Thursday, August 13, 2009

Japies vs Prawns in J-Berg

So I headed along to the Myspace Black Curtain screening of the much-hyped buzz-film-of-the-moment District 9 last night, and I'm happy to say it delivered. But before I go into the film, just wanted to say that whoever's handling these screenings should really clarify the process of obtaining these free passes. Like, tell us EXACTLY what to actually do. I had to text four or five times to RSVP before I figured out how it worked (you had to reply with the town you're in...). It also doesn't tell you what to do with the text when you get to the theatre; are we suppose to exchange it for a ticket? For Black Curtain newbies reading this, when you get there there'll be a Myspace rep waiting with a clipboard with all phone and ticket numbers of people who RSVPed - tell them yours and they'll stamp your wrist. What's kinda silly is giving you the coupon for free popcorn when you're doing this, because it means you have to go all the way back to the snack bar - thus losing your place in a queue - to get your popcorn. Anyway.

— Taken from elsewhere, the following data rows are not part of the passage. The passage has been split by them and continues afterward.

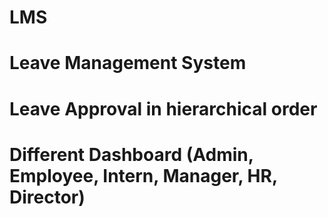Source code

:# LMS
# Leave Management System
# Leave Approval in hierarchical order
# Different Dashboard (Admin, Employee, Intern, Manager, HR, Director)

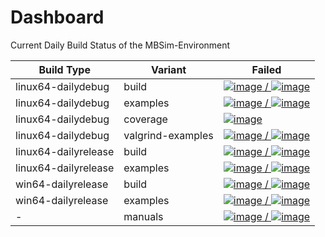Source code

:# Dashboard

Current Daily Build Status of the MBSim-Environment

| Build Type | Variant | Failed |
|------------|---------|--------|
| linux64-dailydebug | build | [![image](http://www.mbsim-env.de/mbsim/buildsystemstate/linux64-dailydebug-build.nrFailed.svg) / ![image](http://www.mbsim-env.de/mbsim/buildsystemstate/linux64-dailydebug-build.nrAll.svg)](http://www.mbsim-env.de/mbsim/linux64-dailydebug/report/result_current/) |
| linux64-dailydebug | examples | [![image](http://www.mbsim-env.de/mbsim/buildsystemstate/linux64-dailydebug-examples.nrFailed.svg) / ![image](http://www.mbsim-env.de/mbsim/buildsystemstate/linux64-dailydebug-examples.nrAll.svg)](http://www.mbsim-env.de/mbsim/linux64-dailydebug/report/result_current/runexamples_report/result_current/) |
| linux64-dailydebug | coverage | [![image](http://www.mbsim-env.de/mbsim/buildsystemstate/linux64-dailydebug-coverage.svg)](http://www.mbsim-env.de/mbsim/linux64-dailydebug/report/result_current/coverage/) |
| linux64-dailydebug | valgrind-examples | [![image](http://www.mbsim-env.de/mbsim/buildsystemstate/linux64-dailydebug-valgrind-examples.nrFailed.svg) / ![image](http://www.mbsim-env.de/mbsim/buildsystemstate/linux64-dailydebug-valgrind-examples.nrAll.svg)](http://www.mbsim-env.de/mbsim/linux64-dailydebug/report/runexamples_valgrind_report/result_current/) |
| linux64-dailyrelease | build | [![image](http://www.mbsim-env.de/mbsim/buildsystemstate/linux64-dailyrelease-build.nrFailed.svg) / ![image](http://www.mbsim-env.de/mbsim/buildsystemstate/linux64-dailyrelease-build.nrAll.svg)](http://www.mbsim-env.de/mbsim/linux64-dailyrelease/report/result_current/) |
| linux64-dailyrelease | examples | [![image](http://www.mbsim-env.de/mbsim/buildsystemstate/linux64-dailyrelease-examples.nrFailed.svg) / ![image](http://www.mbsim-env.de/mbsim/buildsystemstate/linux64-dailyrelease-examples.nrAll.svg)](http://www.mbsim-env.de/mbsim/linux64-dailyrelease/report/result_current/runexamples_report/result_current/) |
| win64-dailyrelease | build | [![image](http://www.mbsim-env.de/mbsim/buildsystemstate/win64-dailyrelease-build.nrFailed.svg) / ![image](http://www.mbsim-env.de/mbsim/buildsystemstate/win64-dailyrelease-build.nrAll.svg)](http://www.mbsim-env.de/mbsim/win64-dailyrelease/report/result_current/) |
| win64-dailyrelease | examples | [![image](http://www.mbsim-env.de/mbsim/buildsystemstate/win64-dailyrelease-examples.nrFailed.svg) / ![image](http://www.mbsim-env.de/mbsim/buildsystemstate/win64-dailyrelease-examples.nrAll.svg)](http://www.mbsim-env.de/mbsim/win64-dailyrelease/report/result_current/runexamples_report/result_current/) |
| - | manuals | [![image](http://www.mbsim-env.de/mbsim/buildsystemstate/build-manuals.nrFailed.svg) / ![image](http://www.mbsim-env.de/mbsim/buildsystemstate/build-manuals.nrAll.svg)](http://www.mbsim-env.de/mbsim/doc_manualsbuild.log) |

District 9. I'm not ready to call it a classic/masterpiece/amazing just yet, but it was ENORMOUSLY enjoyable, pure adrenalised non-stop fun for two hours. It hit the ground running from the very first frame and rarely stopped until the explosive, wall-to-wall-action finale. If you don't know the story - and it's best to know as little as possible - the basic idea involves a population of shellfish-like aliens ("prawns") who are forced to live in the slums of Johannesberg when their mothership mysteriously stopped above the city in the early '80s.

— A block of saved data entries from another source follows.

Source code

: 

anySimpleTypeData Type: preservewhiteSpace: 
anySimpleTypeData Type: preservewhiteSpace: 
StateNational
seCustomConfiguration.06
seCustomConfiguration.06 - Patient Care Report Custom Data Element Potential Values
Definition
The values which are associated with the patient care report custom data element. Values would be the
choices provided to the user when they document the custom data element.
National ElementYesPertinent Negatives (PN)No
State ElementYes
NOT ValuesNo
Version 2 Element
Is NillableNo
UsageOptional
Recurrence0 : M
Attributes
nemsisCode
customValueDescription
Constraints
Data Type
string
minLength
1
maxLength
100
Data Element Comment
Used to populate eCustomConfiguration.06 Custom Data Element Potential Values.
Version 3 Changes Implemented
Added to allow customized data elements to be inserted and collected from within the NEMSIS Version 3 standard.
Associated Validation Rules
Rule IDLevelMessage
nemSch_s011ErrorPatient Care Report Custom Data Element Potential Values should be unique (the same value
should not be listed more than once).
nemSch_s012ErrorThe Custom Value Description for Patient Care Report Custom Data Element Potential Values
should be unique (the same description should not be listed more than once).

The film begins as a faux-doco piece establishing the scenario, and it's here where District 9 really excels in terms of smart ideas and writing: the backstory is so brilliantly fleshed out with straight-faced talking heads, faked archival news footage and timely-seeming socio-political crises, we buy every frame of it. The more trad second half of the film doesn't have as much to offer for thought, but it's a thrilling, nerve-jangling straight-ahead chase/shoot-'em-up handled with relentless urgency by director Neill Blomkamp. The CGI is superb - love the mothership hanging ominously over everything, and the aliens blend really well with the humans. And the fact that it was all done for only US$30 mill makes it all the more impressive. It certainly blows every other "big" film away this year (I'm looking at you Transfomers 2/G.I. Joe). I'm not going to say anymore, just go see it (Trailer: here).